Analysis of existing filtration performance and historic study data can be useful in providing the missing data needed to show if, and under what conditions, filter defect masking can occur. This may be done at the end user level, showing that the post-use integrity test data are consistent without any unusual outliers, a sign that the membrane matrix and blocking rate has been as consistent. Furthermore, laboratory masking studies may also need to be performed to uncover under what, if any conditions, and with which products and product types masking may occur. It is believed that if this effect can occur, it would depend on a select combination of product, process conditions and filter defect characteristics.

3. Assess the Relative Risk of Filter Manufacturing and Use Related Defects and Failures

European regulators have expressed concern over the robustness of control measures designed to mitigate filter defects, the level of control by filter manufacturers, the robustness of the filter manufacturing process, user handling of filters and assemblies, and the effects of sterilization as possible failure modes for filter defects. The concerns were addressed in a joint statement by four major filter suppliers published in the April 2018 PDA Letter (1). To further address these concerns, QRM principles and assessments can be performed on the overall filter manufacturing, transfer, sterilization and use processes, conditions, and procedures. These QRM activities should include the assessment of potential risks to sterile filtration, the development of control strategies to prevent filter failure, and appropriate use of detection controls (e.g., PUPSIT). The focus of these assessments should be prevention of those conditions that might result in flaws and masking, rather than reliance on testing. Risk assessment guides for filter manufacturing, handling, shipping, sterilization, usage, and integrity testing can also be helpful as a guide for audit of the effectiveness of filter manufacturer control systems.

4. Determine Best Practices

If the data analysis and process assessments suggest that the filtration conditions, product composition and mitigation strategies should include PUPSIT, then it is important that PUPSIT be performed correctly. PUPSIT is a complex procedure, employing complicated valving, connections, interventions and sequencing procedures. Failure to properly perform PUPSIT can place product quality at risk. Therefore, best practice guidance, procedures, and training are needed for the selection, design, installation, qualification,and operation of PUPSIT.

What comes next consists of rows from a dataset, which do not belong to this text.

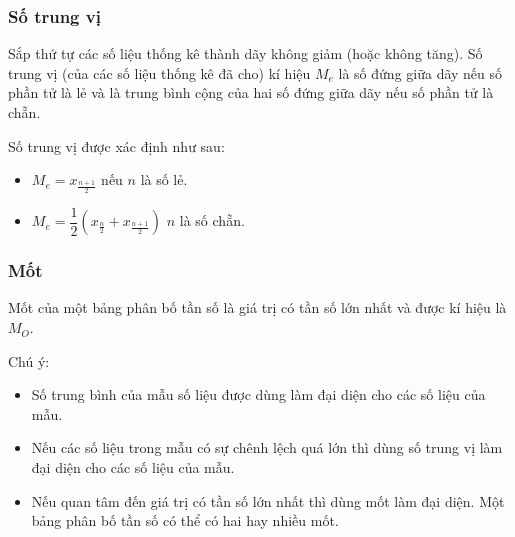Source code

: \subsubsection{Số trung vị}
\begin{dn}[Số trung vị]
Sắp thứ tự các số liệu thống kê thành dãy không giảm (hoặc không tăng). Số trung vị (của các số liệu thống kê đã cho) kí hiệu $M_e$ là số đứng giữa dãy nếu số phần tử là lẻ và là trung bình cộng của hai số đứng giữa dãy nếu số phần tử là chẵn.
\begin{note}
Số trung vị được xác định như sau:
\begin{itemize}
	\item $M_e=x_{\tfrac{n+1}{2}}$  nếu $n$ là số lẻ.
	\item $M_e=\dfrac{1}{2}\left(x_{\tfrac{n}{2}}+x_{\tfrac{n+1}{2}}\right)$ $n$ là số chẵn.
\end{itemize}
\end{note}
\end{dn}
\subsubsection{Mốt}
\begin{dn}[Mốt]
Mốt của một bảng phân bố tần số là giá trị có tần số lớn nhất và được kí hiệu là $M_O$.
\begin{note} Chú ý:
\begin{itemize}
	\item Số trung bình của mẫu số liệu được dùng làm đại diện cho các số liệu của mẫu.
	\item Nếu các số liệu trong mẫu có sự chênh lệch quá lớn thì dùng số trung vị làm đại diện cho các số liệu của mẫu.
	\item Nếu quan tâm đến giá trị có tần số lớn nhất thì dùng mốt làm đại diện. Một bảng phân bố tần số có thể có hai hay nhiều mốt.
\end{itemize}
\end{note}
\end{dn}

Some Final Thoughts...For Now

The question is not whether to perform PUPSIT, rather, are there conditions that pose a risk of filter flawing and masking, and if so, what steps can be taken to reduce or eliminate those risks? PUPSIT is not a process objective. The objective should be using QRM throughout the sterile filtration process to ensure reliable product sterilization and maintenance of sterility throughout the process.

More information is needed to determine the true risk of filter failure and the masking effect, as well as the relative risk of mitigating actions, including PUPSIT. Industry associations such as PDA are providing a valuable platform for conducting studies, analyzing data, drawing conclusions from results, providing QRM and risk assessment guidance, and helping develop best practices.

Regulators should avoid prescribing or requiring one control or test method. Instead, encourage companies to develop comprehensive well-designed control strategies. Sound, well-performed risk assessments of the overall filtration preparation and process should be designed to uncover the conditions that present risk of filter defects, and the integrity test failure to uncover those defects. PUPSIT may or may not be part of that depending on process specific conditions.

Once risks are understood, then control strategies and actions can be developed. Any actions or steps considered for inclusion in the aseptic process, including PUPSIT, should be first assessed for relative risk to product quality, and any resulting procedures should be carefully planned and performed with those assessed risks considered and adequately addressed.

Reference

1. “Sterilizing Grade Filters and PUPSIT.” PDA Letter 54 (April 2018) 19 www.pda.org/pda-letter-portal/archives/full-article/sterilizing-grade-filters-and-pupsit (accessed Jan. 23, 2019).